By Alex Jones
STUNNING photo composites capture breath-taking locations as they shift between day and night in a single image.
Incredible photos include a tantalising panoramic of New York and its unmistakable skyline; a couple tenderly embracing amongst the hustle and bustle of Trafalgar Square; and hundreds of diverse animal species sharing one watering hole in the Serengeti National Park.
Another striking image shows the real beauty of the Falkland Islands and its resident albatrosses.
Usually a photo will capture a moment, a static snapshot in time.
But in Stephen Wilkes fascinating new book Day To Night, with a foreword by acclaimed critic Lyle Rexer, the American photographer has merged hundreds of different images from the exact same spot to create a “living, breathing account” of the distinct landscapes.
“Day to Night has been a 10-year personal journey to capture fundamental elements of our world through the hourglass of a single day,” he explained.
“It is a synthesis of art and science, an exploration of time, memory, and history through the 24-hour rhythms of our daily lives. I photograph from locations and views that are part of our collective memory. Working from a fixed camera angle, I capture the fleeting moments of humanity and light as time passes. After photographing as many as 1,500 single images, I select the best moments of the day and night. Using time as my guide, all of these moments are then seamlessly blended into a single photograph—a visualisation of our conscious journey with time.”

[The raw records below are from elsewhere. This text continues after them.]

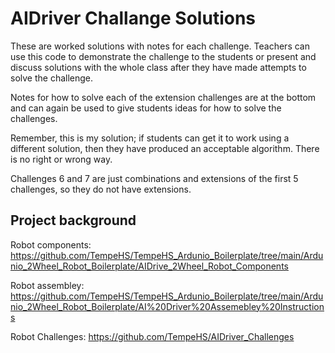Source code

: # AIDriver Challange Solutions
These are worked solutions with notes for each challenge. Teachers can use this code to demonstrate the challenge to the students or present and discuss solutions with the whole class after they have made attempts to solve the challenge.

Notes for how to solve each of the extension challenges are at the bottom and can again be used to give students ideas for how to solve the challenges.

Remember, this is my solution; if students can get it to work using a different solution, then they have produced an acceptable algorithm. There is no right or wrong way.

Challenges 6 and 7 are just combinations and extensions of the first 5 challenges, so they do not have extensions.

## Project background
Robot components: https://github.com/TempeHS/TempeHS_Ardunio_Boilerplate/tree/main/Ardunio_2Wheel_Robot_Boilerplate/AIDrive_2Wheel_Robot_Components

Robot assembley: https://github.com/TempeHS/TempeHS_Ardunio_Boilerplate/tree/main/Ardunio_2Wheel_Robot_Boilerplate/AI%20Driver%20Assemebley%20Instructions

Robot Challenges:
https://github.com/TempeHS/AIDriver_Challenges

Vast and extraordinarily detailed, Wilkes’ images capture not just the location, but rather a day in the life of that location. Wilkes’ process is intensive, the editing painstaking, and the choices agonising. The landmarks become our shared heritage, not as frozen, immovable images, but as steadfast bastions of a living, evolving humanity.
“In a world where humanity has become obsessively connected to personal devices, the ability to look profoundly and contemplatively is becoming an endangered human experience,” Wilkes continued.
“Photographing a single place for up to 36 hours becomes a meditation. It has informed me in a unique way, inspiring deep insights into life’s narrative, and the fragile interaction of humanity within our natural and constructed world.”